__What is expected__
Copy every record exactly, and keep the pictures out.

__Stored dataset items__
* * *
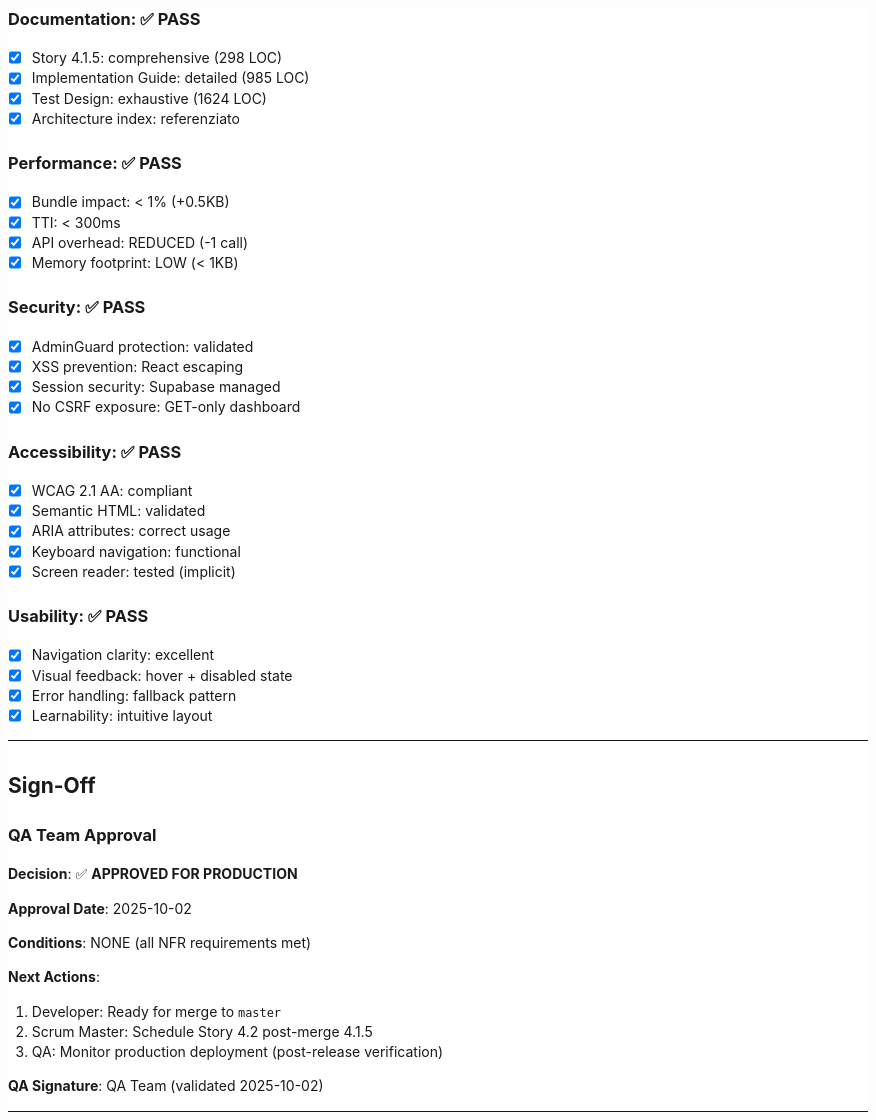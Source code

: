### Documentation: ✅ PASS
- [x] Story 4.1.5: comprehensive (298 LOC)
- [x] Implementation Guide: detailed (985 LOC)
- [x] Test Design: exhaustive (1624 LOC)
- [x] Architecture index: referenziato

### Performance: ✅ PASS
- [x] Bundle impact: < 1% (+0.5KB)
- [x] TTI: < 300ms
- [x] API overhead: REDUCED (-1 call)
- [x] Memory footprint: LOW (< 1KB)

### Security: ✅ PASS
- [x] AdminGuard protection: validated
- [x] XSS prevention: React escaping
- [x] Session security: Supabase managed
- [x] No CSRF exposure: GET-only dashboard

### Accessibility: ✅ PASS
- [x] WCAG 2.1 AA: compliant
- [x] Semantic HTML: validated
- [x] ARIA attributes: correct usage
- [x] Keyboard navigation: functional
- [x] Screen reader: tested (implicit)

### Usability: ✅ PASS
- [x] Navigation clarity: excellent
- [x] Visual feedback: hover + disabled state
- [x] Error handling: fallback pattern
- [x] Learnability: intuitive layout

---

## Sign-Off

### QA Team Approval

**Decision**: ✅ **APPROVED FOR PRODUCTION**

**Approval Date**: 2025-10-02

**Conditions**: NONE (all NFR requirements met)

**Next Actions**:
1. Developer: Ready for merge to `master`
2. Scrum Master: Schedule Story 4.2 post-merge 4.1.5
3. QA: Monitor production deployment (post-release verification)

**QA Signature**: QA Team (validated 2025-10-02)

---
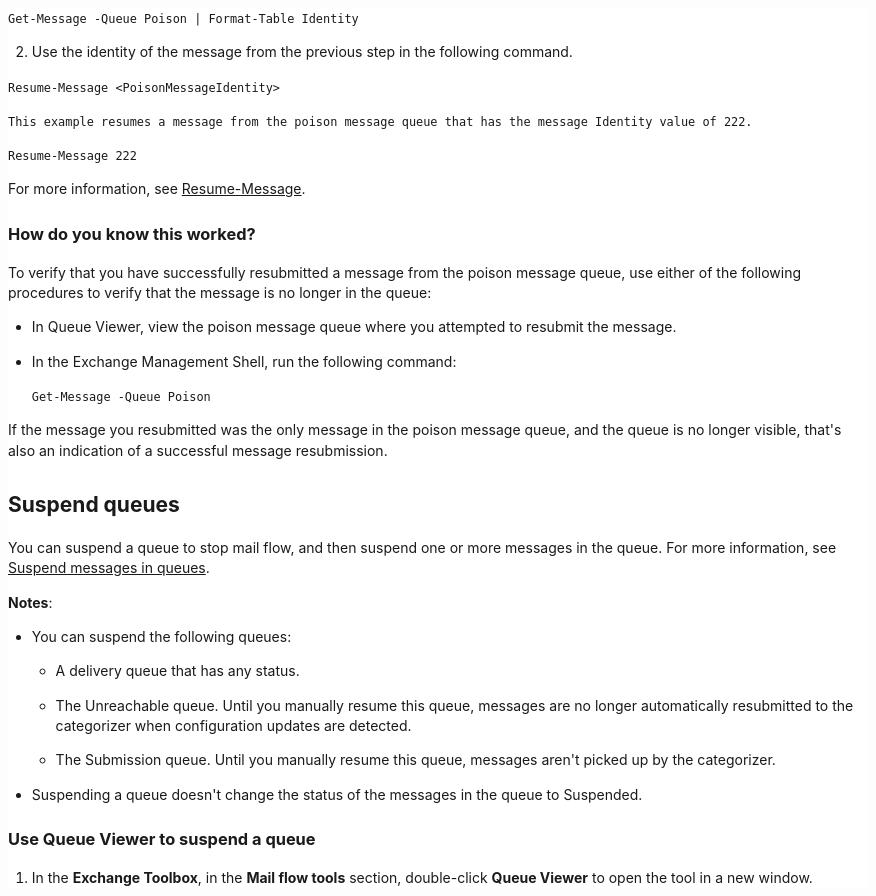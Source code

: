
   ```
  Get-Message -Queue Poison | Format-Table Identity
  ```

2. Use the identity of the message from the previous step in the following command.
    
  ```
  Resume-Message <PoisonMessageIdentity>
  ```

    This example resumes a message from the poison message queue that has the message Identity value of 222.
    
  ```
  Resume-Message 222
  ```

For more information, see [Resume-Message](http://technet.microsoft.com/library/c15f872c-af1b-48ca-b95d-cca1b0a78977.aspx).
  
### How do you know this worked?
<a name="PoisonResubmit"> </a>

To verify that you have successfully resubmitted a message from the poison message queue, use either of the following procedures to verify that the message is no longer in the queue:
  
- In Queue Viewer, view the poison message queue where you attempted to resubmit the message.
    
- In the Exchange Management Shell, run the following command:
    
  ```
  Get-Message -Queue Poison
  ```

If the message you resubmitted was the only message in the poison message queue, and the queue is no longer visible, that's also an indication of a successful message resubmission.
  
## Suspend queues
<a name="Suspend"> </a>

You can suspend a queue to stop mail flow, and then suspend one or more messages in the queue. For more information, see [Suspend messages in queues](message-procedures.md#Suspend).
  
 **Notes**:
  
- You can suspend the following queues:
    
  - A delivery queue that has any status.
    
  - The Unreachable queue. Until you manually resume this queue, messages are no longer automatically resubmitted to the categorizer when configuration updates are detected.
    
  - The Submission queue. Until you manually resume this queue, messages aren't picked up by the categorizer.
    
- Suspending a queue doesn't change the status of the messages in the queue to Suspended.
    
### Use Queue Viewer to suspend a queue

1. In the **Exchange Toolbox**, in the **Mail flow tools** section, double-click **Queue Viewer** to open the tool in a new window.
    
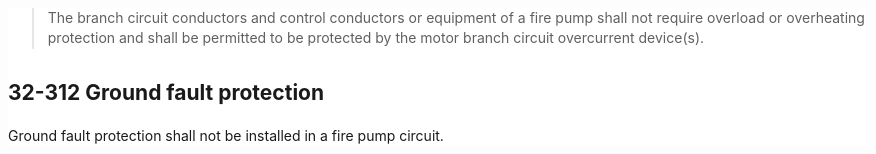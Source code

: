 > The branch circuit conductors and control conductors or equipment of a fire pump shall not require overload or overheating protection and shall be permitted to be protected by the motor branch circuit overcurrent device(s).
## 32-312 Ground fault protection
Ground fault protection shall not be installed in a fire pump circuit.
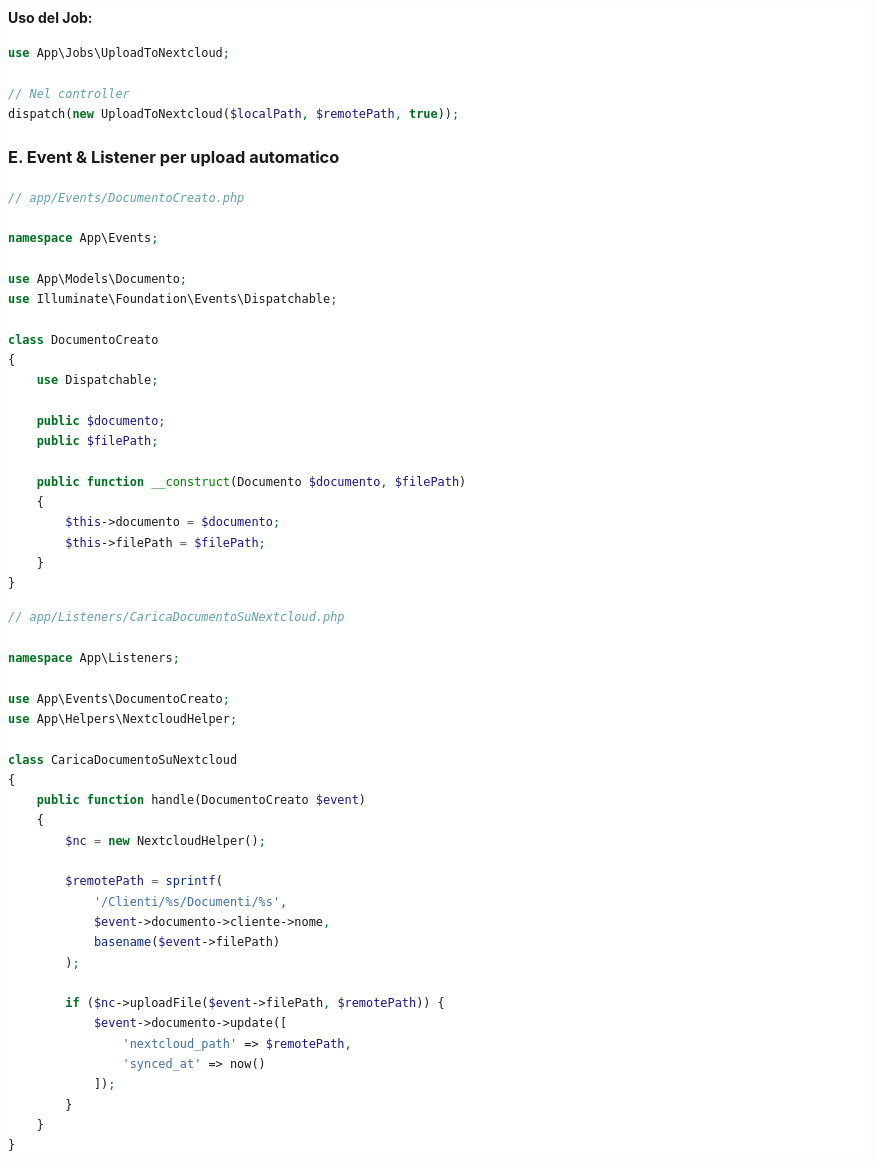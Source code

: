 
**Uso del Job:**

```php
use App\Jobs\UploadToNextcloud;

// Nel controller
dispatch(new UploadToNextcloud($localPath, $remotePath, true));
```

### E. Event & Listener per upload automatico

```php
// app/Events/DocumentoCreato.php

namespace App\Events;

use App\Models\Documento;
use Illuminate\Foundation\Events\Dispatchable;

class DocumentoCreato
{
    use Dispatchable;

    public $documento;
    public $filePath;

    public function __construct(Documento $documento, $filePath)
    {
        $this->documento = $documento;
        $this->filePath = $filePath;
    }
}
```

```php
// app/Listeners/CaricaDocumentoSuNextcloud.php

namespace App\Listeners;

use App\Events\DocumentoCreato;
use App\Helpers\NextcloudHelper;

class CaricaDocumentoSuNextcloud
{
    public function handle(DocumentoCreato $event)
    {
        $nc = new NextcloudHelper();

        $remotePath = sprintf(
            '/Clienti/%s/Documenti/%s',
            $event->documento->cliente->nome,
            basename($event->filePath)
        );

        if ($nc->uploadFile($event->filePath, $remotePath)) {
            $event->documento->update([
                'nextcloud_path' => $remotePath,
                'synced_at' => now()
            ]);
        }
    }
}
```
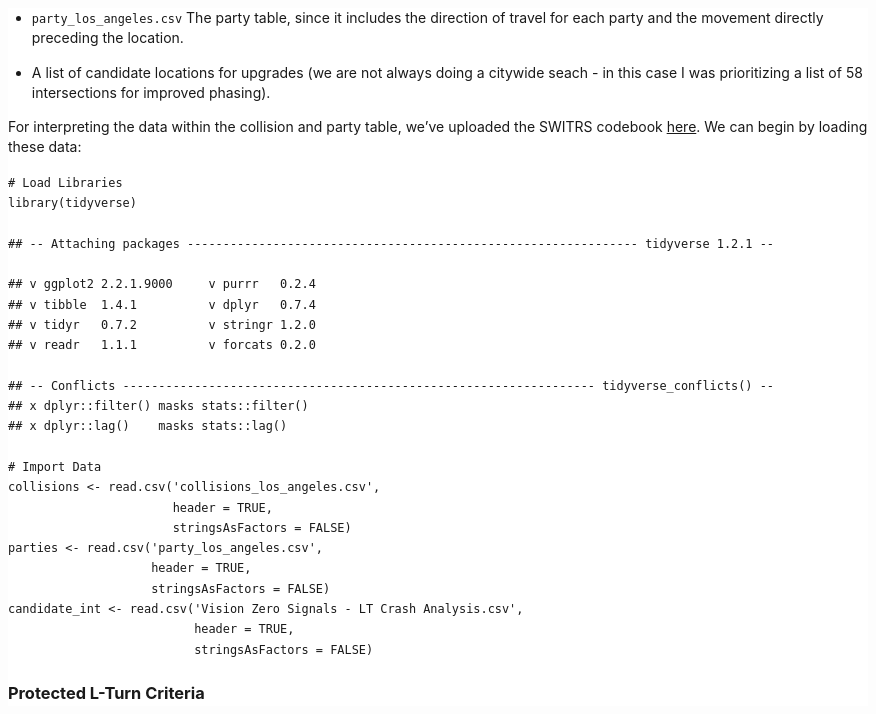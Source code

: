 -   `party_los_angeles.csv` The party table, since it includes the
    direction of travel for each party and the movement directly
    preceding the location.

-   A list of candidate locations for upgrades (we are not always doing
    a citywide seach - in this case I was prioritizing a list of 58
    intersections for improved phasing).

For interpreting the data within the collision and party table, we’ve
uploaded the SWITRS codebook
[here](http://visionzero.lacity.org/wp-content/uploads/2016/09/SWITRS_codebook.pdf).
We can begin by loading these data:

    # Load Libraries
    library(tidyverse)

    ## -- Attaching packages --------------------------------------------------------------- tidyverse 1.2.1 --

    ## v ggplot2 2.2.1.9000     v purrr   0.2.4     
    ## v tibble  1.4.1          v dplyr   0.7.4     
    ## v tidyr   0.7.2          v stringr 1.2.0     
    ## v readr   1.1.1          v forcats 0.2.0

    ## -- Conflicts ------------------------------------------------------------------ tidyverse_conflicts() --
    ## x dplyr::filter() masks stats::filter()
    ## x dplyr::lag()    masks stats::lag()

    # Import Data
    collisions <- read.csv('collisions_los_angeles.csv',
                           header = TRUE,
                           stringsAsFactors = FALSE)
    parties <- read.csv('party_los_angeles.csv',
                        header = TRUE,
                        stringsAsFactors = FALSE)
    candidate_int <- read.csv('Vision Zero Signals - LT Crash Analysis.csv',
                              header = TRUE,
                              stringsAsFactors = FALSE)

### Protected L-Turn Criteria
* * *
__Response area__
Source code

:### Documentation: ✅ PASS
- [x] Story 4.1.5: comprehensive (298 LOC)
- [x] Implementation Guide: detailed (985 LOC)
- [x] Test Design: exhaustive (1624 LOC)
- [x] Architecture index: referenziato

### Performance: ✅ PASS
- [x] Bundle impact: < 1% (+0.5KB)
- [x] TTI: < 300ms
- [x] API overhead: REDUCED (-1 call)
- [x] Memory footprint: LOW (< 1KB)

### Security: ✅ PASS
- [x] AdminGuard protection: validated
- [x] XSS prevention: React escaping
- [x] Session security: Supabase managed
- [x] No CSRF exposure: GET-only dashboard

### Accessibility: ✅ PASS
- [x] WCAG 2.1 AA: compliant
- [x] Semantic HTML: validated
- [x] ARIA attributes: correct usage
- [x] Keyboard navigation: functional
- [x] Screen reader: tested (implicit)

### Usability: ✅ PASS
- [x] Navigation clarity: excellent
- [x] Visual feedback: hover + disabled state
- [x] Error handling: fallback pattern
- [x] Learnability: intuitive layout

---

## Sign-Off

### QA Team Approval

**Decision**: ✅ **APPROVED FOR PRODUCTION**

**Approval Date**: 2025-10-02

**Conditions**: NONE (all NFR requirements met)

**Next Actions**:
1. Developer: Ready for merge to `master`
2. Scrum Master: Schedule Story 4.2 post-merge 4.1.5
3. QA: Monitor production deployment (post-release verification)

**QA Signature**: QA Team (validated 2025-10-02)

---
Source code

:
   ```
  Get-Message -Queue Poison | Format-Table Identity
  ```

2. Use the identity of the message from the previous step in the following command.
    
  ```
  Resume-Message <PoisonMessageIdentity>
  ```

    This example resumes a message from the poison message queue that has the message Identity value of 222.
    
  ```
  Resume-Message 222
  ```

For more information, see [Resume-Message](http://technet.microsoft.com/library/c15f872c-af1b-48ca-b95d-cca1b0a78977.aspx).
  
### How do you know this worked?
<a name="PoisonResubmit"> </a>

To verify that you have successfully resubmitted a message from the poison message queue, use either of the following procedures to verify that the message is no longer in the queue:
  
- In Queue Viewer, view the poison message queue where you attempted to resubmit the message.
    
- In the Exchange Management Shell, run the following command:
    
  ```
  Get-Message -Queue Poison
  ```

If the message you resubmitted was the only message in the poison message queue, and the queue is no longer visible, that's also an indication of a successful message resubmission.
  
## Suspend queues
<a name="Suspend"> </a>

You can suspend a queue to stop mail flow, and then suspend one or more messages in the queue. For more information, see [Suspend messages in queues](message-procedures.md#Suspend).
  
 **Notes**:
  
- You can suspend the following queues:
    
  - A delivery queue that has any status.
    
  - The Unreachable queue. Until you manually resume this queue, messages are no longer automatically resubmitted to the categorizer when configuration updates are detected.
    
  - The Submission queue. Until you manually resume this queue, messages aren't picked up by the categorizer.
    
- Suspending a queue doesn't change the status of the messages in the queue to Suspended.
    
### Use Queue Viewer to suspend a queue

1. In the **Exchange Toolbox**, in the **Mail flow tools** section, double-click **Queue Viewer** to open the tool in a new window.
    
Source code

: > The branch circuit conductors and control conductors or equipment of a fire pump shall not require overload or overheating protection and shall be permitted to be protected by the motor branch circuit overcurrent device(s).
## 32-312 Ground fault protection
Ground fault protection shall not be installed in a fire pump circuit.
Source code

: 
**Uso del Job:**

```php
use App\Jobs\UploadToNextcloud;

// Nel controller
dispatch(new UploadToNextcloud($localPath, $remotePath, true));
```

### E. Event & Listener per upload automatico

```php
// app/Events/DocumentoCreato.php

namespace App\Events;

use App\Models\Documento;
use Illuminate\Foundation\Events\Dispatchable;

class DocumentoCreato
{
    use Dispatchable;

    public $documento;
    public $filePath;

    public function __construct(Documento $documento, $filePath)
    {
        $this->documento = $documento;
        $this->filePath = $filePath;
    }
}
```

```php
// app/Listeners/CaricaDocumentoSuNextcloud.php

namespace App\Listeners;

use App\Events\DocumentoCreato;
use App\Helpers\NextcloudHelper;

class CaricaDocumentoSuNextcloud
{
    public function handle(DocumentoCreato $event)
    {
        $nc = new NextcloudHelper();

        $remotePath = sprintf(
            '/Clienti/%s/Documenti/%s',
            $event->documento->cliente->nome,
            basename($event->filePath)
        );

        if ($nc->uploadFile($event->filePath, $remotePath)) {
            $event->documento->update([
                'nextcloud_path' => $remotePath,
                'synced_at' => now()
            ]);
        }
    }
}
```
Source code

: -   `party_los_angeles.csv` The party table, since it includes the
    direction of travel for each party and the movement directly
    preceding the location.

-   A list of candidate locations for upgrades (we are not always doing
    a citywide seach - in this case I was prioritizing a list of 58
    intersections for improved phasing).

For interpreting the data within the collision and party table, we’ve
uploaded the SWITRS codebook
[here](http://visionzero.lacity.org/wp-content/uploads/2016/09/SWITRS_codebook.pdf).
We can begin by loading these data:

    # Load Libraries
    library(tidyverse)

    ## -- Attaching packages --------------------------------------------------------------- tidyverse 1.2.1 --

    ## v ggplot2 2.2.1.9000     v purrr   0.2.4     
    ## v tibble  1.4.1          v dplyr   0.7.4     
    ## v tidyr   0.7.2          v stringr 1.2.0     
    ## v readr   1.1.1          v forcats 0.2.0

    ## -- Conflicts ------------------------------------------------------------------ tidyverse_conflicts() --
    ## x dplyr::filter() masks stats::filter()
    ## x dplyr::lag()    masks stats::lag()

    # Import Data
    collisions <- read.csv('collisions_los_angeles.csv',
                           header = TRUE,
                           stringsAsFactors = FALSE)
    parties <- read.csv('party_los_angeles.csv',
                        header = TRUE,
                        stringsAsFactors = FALSE)
    candidate_int <- read.csv('Vision Zero Signals - LT Crash Analysis.csv',
                              header = TRUE,
                              stringsAsFactors = FALSE)

### Protected L-Turn Criteria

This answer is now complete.